◆ **Problem**
How many lines in the data below have the string "calG"? Reply with the number alone.

Start of Dataset records

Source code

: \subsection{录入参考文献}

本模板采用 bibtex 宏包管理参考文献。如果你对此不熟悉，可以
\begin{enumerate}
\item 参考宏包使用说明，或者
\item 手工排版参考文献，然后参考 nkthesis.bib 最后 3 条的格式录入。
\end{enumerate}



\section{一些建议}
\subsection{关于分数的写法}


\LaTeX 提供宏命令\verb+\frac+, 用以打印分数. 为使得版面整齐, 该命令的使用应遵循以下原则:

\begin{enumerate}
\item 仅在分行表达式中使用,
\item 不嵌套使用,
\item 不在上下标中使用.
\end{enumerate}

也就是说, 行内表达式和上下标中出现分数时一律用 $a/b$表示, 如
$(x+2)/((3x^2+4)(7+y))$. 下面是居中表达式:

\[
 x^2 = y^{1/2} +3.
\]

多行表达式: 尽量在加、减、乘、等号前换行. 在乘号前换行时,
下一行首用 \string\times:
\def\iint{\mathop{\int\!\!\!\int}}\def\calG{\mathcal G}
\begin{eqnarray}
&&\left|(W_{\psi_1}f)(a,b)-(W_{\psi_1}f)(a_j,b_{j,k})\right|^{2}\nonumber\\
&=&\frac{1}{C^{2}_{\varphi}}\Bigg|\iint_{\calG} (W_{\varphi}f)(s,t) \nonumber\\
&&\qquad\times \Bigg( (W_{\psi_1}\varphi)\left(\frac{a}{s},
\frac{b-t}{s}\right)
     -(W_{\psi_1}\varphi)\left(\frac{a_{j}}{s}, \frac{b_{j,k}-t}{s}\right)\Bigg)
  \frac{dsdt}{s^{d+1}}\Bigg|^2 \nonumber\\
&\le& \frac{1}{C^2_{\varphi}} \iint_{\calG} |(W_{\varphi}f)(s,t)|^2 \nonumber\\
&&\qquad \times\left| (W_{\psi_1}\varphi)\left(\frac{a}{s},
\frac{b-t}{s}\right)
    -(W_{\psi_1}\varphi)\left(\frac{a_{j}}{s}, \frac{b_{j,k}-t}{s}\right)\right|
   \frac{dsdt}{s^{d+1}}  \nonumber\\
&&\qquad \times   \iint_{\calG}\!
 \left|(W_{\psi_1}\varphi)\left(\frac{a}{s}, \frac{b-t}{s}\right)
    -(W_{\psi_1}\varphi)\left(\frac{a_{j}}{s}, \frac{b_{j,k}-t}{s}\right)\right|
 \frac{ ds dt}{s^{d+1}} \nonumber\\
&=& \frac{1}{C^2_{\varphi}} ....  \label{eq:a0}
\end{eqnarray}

End of Dataset records
Start of Dataset records

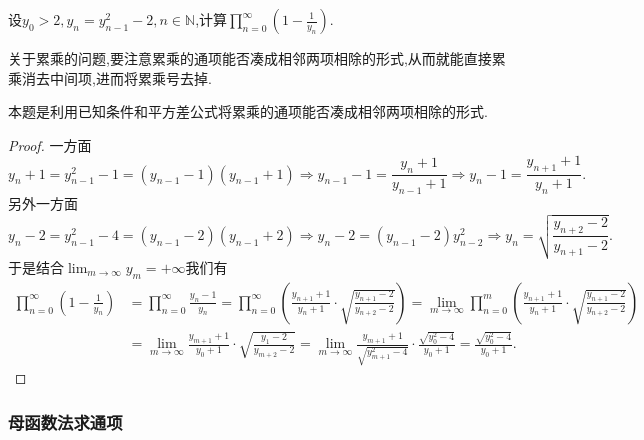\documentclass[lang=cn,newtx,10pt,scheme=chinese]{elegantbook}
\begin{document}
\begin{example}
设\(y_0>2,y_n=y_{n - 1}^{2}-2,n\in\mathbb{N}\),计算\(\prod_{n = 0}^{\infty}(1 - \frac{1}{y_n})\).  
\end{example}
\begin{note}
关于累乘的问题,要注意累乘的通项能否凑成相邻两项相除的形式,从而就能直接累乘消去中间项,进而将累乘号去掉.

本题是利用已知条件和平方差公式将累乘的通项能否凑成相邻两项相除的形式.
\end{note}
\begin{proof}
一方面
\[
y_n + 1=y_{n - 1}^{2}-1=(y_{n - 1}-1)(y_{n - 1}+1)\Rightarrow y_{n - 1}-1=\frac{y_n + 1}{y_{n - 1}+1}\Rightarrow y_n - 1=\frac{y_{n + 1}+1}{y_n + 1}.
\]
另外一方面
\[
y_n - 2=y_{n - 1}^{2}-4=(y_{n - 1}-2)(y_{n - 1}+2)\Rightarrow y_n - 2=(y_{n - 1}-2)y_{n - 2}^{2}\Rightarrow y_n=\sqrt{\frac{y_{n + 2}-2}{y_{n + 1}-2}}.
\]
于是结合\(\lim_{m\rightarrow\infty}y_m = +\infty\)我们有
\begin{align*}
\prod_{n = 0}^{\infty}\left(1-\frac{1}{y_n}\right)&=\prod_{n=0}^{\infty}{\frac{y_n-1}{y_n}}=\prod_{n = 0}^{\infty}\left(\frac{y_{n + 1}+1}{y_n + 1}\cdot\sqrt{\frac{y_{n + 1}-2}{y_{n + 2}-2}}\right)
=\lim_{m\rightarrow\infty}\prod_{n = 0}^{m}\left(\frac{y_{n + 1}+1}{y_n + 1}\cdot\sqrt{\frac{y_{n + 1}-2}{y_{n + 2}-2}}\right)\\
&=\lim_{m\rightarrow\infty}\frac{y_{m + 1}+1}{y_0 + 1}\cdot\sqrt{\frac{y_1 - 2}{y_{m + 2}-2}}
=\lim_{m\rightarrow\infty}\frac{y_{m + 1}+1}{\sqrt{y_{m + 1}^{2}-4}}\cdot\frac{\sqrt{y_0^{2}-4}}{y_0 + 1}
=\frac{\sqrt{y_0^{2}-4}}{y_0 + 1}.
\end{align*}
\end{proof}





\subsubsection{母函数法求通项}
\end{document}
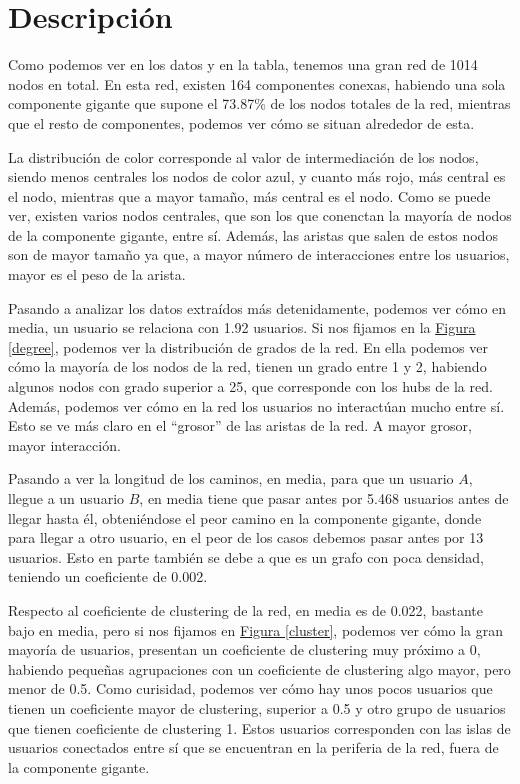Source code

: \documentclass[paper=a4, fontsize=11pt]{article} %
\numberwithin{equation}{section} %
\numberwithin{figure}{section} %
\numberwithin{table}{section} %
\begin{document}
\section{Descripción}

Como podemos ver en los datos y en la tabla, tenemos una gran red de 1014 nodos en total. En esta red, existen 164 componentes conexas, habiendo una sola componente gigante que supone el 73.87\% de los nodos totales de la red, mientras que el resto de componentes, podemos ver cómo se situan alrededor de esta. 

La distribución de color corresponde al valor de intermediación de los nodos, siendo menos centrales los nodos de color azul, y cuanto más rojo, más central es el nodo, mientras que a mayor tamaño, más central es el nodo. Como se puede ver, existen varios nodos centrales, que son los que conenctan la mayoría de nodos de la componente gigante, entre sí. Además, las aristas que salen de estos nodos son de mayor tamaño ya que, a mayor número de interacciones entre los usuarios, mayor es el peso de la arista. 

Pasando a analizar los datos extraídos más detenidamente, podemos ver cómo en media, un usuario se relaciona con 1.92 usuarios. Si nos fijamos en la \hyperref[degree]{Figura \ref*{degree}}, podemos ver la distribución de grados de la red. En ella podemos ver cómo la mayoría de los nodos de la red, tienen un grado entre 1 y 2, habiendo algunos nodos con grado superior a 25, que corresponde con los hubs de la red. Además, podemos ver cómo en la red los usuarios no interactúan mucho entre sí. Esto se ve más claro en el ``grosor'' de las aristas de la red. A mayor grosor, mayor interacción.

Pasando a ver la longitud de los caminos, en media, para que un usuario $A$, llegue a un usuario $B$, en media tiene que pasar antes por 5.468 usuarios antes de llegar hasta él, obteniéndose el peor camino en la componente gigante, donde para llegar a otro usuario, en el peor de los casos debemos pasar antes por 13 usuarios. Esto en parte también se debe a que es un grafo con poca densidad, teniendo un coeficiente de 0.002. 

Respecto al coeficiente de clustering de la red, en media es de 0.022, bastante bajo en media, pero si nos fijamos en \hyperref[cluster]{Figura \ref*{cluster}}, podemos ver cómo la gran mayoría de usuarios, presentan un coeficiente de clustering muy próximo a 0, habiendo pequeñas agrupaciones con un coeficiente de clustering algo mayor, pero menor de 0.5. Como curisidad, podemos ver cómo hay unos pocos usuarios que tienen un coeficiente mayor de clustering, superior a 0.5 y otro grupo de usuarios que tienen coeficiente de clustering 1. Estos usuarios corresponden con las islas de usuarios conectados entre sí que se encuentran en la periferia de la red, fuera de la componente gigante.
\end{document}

End of Dataset records

◆ **Your solution**
4